Today I bring you an exciting and interesting interview from the lovely Heather Sheard. Recently, I read a really inspiring non-fiction, historical book. It was all about Australian women doctors serving during WWI. Note, ‘doctors’, not nurses.
This was a great achievement for these women and their bravery in putting others before them and striving so hard to achieve their goals was beyond inspiring.
I had the lovely opportunity to interview Heather about her writing experience and more. So, read on if you would like to know what it takes to write and research such a book and more about Heather, herself!
What was the writing process like, especially given that this is Co-authored with some in-depth research?
I think that if the writing process had been done elbow to elbow, line to line it would have been difficult to negotiate. Not because Ruth and I do not get on but it’s just not a practical proposition. Everyone has their own ideas, their own way of getting things down on paper and their own writing priorities.
We split the writing up.
Ruth wrote the biographies at the back of the book and a lot of the material about the Scottish Womens Hospitals America Unit in Serbia which is her area of expertise. She also is good on structure and editing.
I wrote the main story and wove the women in and out of the narrative.
How did you do your research for Women to the Front? Did you draw upon much of your previous research and knowledge? Or was it a new frontier to explore?
The book evolved from my Masters and PhD studies. Sadly I had no idea of the first wave of feminism at the turn of the 19th century and was very surprised to discover that Dr Vera Scantlebury Brown, Victoria’s first Director of Infant Welfare had served as a surgeon in the Great War. Along the way I met Ruth Lee whose PhD concerned another woman doctor who had served – Dr Mary De Garis.

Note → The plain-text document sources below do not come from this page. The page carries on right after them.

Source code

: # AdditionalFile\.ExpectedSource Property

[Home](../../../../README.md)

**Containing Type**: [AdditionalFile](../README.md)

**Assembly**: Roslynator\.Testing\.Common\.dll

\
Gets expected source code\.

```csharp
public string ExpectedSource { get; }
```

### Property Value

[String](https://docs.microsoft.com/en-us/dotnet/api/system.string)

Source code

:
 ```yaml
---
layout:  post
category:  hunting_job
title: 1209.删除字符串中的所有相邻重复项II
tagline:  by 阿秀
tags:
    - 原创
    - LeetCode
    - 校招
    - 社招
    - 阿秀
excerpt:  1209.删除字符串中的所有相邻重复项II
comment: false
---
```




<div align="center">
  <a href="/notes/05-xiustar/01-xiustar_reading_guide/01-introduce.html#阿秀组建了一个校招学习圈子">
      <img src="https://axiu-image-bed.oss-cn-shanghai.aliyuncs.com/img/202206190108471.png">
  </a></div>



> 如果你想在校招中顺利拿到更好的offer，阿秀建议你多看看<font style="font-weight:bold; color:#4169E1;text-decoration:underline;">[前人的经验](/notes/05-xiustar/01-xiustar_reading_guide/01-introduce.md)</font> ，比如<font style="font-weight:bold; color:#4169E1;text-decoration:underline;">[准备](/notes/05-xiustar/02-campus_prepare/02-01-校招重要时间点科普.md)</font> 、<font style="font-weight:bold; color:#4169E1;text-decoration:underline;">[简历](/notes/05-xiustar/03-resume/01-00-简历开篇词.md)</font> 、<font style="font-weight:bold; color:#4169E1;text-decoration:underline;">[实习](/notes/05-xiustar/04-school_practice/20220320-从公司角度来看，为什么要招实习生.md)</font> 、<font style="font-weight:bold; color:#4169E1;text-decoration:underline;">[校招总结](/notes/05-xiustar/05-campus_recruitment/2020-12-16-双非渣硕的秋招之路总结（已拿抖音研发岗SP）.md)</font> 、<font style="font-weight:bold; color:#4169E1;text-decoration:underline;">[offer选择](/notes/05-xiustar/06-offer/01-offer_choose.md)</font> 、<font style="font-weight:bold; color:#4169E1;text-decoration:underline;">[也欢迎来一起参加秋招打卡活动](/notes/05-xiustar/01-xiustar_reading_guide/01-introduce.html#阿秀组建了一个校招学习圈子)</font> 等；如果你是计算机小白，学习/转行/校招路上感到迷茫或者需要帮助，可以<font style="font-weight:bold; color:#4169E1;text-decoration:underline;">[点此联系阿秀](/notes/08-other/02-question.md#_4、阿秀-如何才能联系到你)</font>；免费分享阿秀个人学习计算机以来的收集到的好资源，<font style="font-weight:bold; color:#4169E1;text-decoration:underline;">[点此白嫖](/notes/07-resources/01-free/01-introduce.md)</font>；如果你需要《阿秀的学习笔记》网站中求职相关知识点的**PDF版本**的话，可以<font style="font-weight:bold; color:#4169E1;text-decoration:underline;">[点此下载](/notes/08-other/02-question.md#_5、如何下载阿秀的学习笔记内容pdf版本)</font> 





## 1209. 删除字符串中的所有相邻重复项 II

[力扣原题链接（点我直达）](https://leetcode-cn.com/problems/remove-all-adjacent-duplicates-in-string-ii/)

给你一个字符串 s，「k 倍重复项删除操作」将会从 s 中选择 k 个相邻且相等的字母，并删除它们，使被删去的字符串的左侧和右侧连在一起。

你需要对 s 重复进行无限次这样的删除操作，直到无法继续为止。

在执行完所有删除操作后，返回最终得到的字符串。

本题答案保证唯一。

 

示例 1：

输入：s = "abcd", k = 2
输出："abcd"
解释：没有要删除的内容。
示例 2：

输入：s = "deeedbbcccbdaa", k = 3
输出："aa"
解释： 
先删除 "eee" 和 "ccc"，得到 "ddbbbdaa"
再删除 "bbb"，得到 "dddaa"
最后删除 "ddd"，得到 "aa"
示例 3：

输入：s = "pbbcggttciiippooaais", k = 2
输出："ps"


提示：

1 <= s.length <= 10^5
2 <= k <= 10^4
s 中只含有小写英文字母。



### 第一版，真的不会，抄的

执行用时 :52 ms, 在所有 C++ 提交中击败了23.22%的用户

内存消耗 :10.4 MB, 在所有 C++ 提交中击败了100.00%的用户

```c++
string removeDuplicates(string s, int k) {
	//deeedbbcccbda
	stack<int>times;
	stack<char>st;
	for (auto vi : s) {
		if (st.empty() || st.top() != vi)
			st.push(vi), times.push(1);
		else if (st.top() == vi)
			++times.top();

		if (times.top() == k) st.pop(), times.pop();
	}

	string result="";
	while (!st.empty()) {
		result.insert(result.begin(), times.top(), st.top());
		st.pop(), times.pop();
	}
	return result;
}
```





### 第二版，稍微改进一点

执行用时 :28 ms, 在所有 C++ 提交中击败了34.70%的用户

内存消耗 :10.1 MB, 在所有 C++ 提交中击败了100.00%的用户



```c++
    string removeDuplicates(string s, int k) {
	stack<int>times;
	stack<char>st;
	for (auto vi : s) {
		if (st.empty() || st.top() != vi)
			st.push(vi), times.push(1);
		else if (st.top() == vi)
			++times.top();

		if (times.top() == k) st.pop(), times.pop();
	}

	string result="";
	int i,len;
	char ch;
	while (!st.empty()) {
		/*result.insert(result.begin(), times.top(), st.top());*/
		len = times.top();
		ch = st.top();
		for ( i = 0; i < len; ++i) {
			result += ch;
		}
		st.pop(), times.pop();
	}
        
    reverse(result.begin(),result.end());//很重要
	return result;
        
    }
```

So writing the book was based both on previous experience of researching women’s history and a new frontier – intense detective work to find the material.
If you could travel back in time…….
This is a difficult question. I too would love to think I would pack my bag, board a ship and head off into the unknown but I really doubt my capacity for that level of self-sacrifice. Like the women at the time it would depend a lot on what my colleagues were doing and saying. Collective courage might get me there?
What do you think women today can take from reading Women to the Front?
The book is an attempt to make these women Visible and the new women’s museum in Melbourne Her Place says the Visibility means a Voice. Reading about these women’s achievements is hopefully an inspirational experience given the opposition and scepticism they overcame.
Were there any particular stories in this book that resonated with you? Why?
Oh dear. What a question! I think the way that Dr Laura Forster signed up and within four to five weeks of war being declared was working close to the frontline in Belgium as the German Army advanced is pretty extraordinary.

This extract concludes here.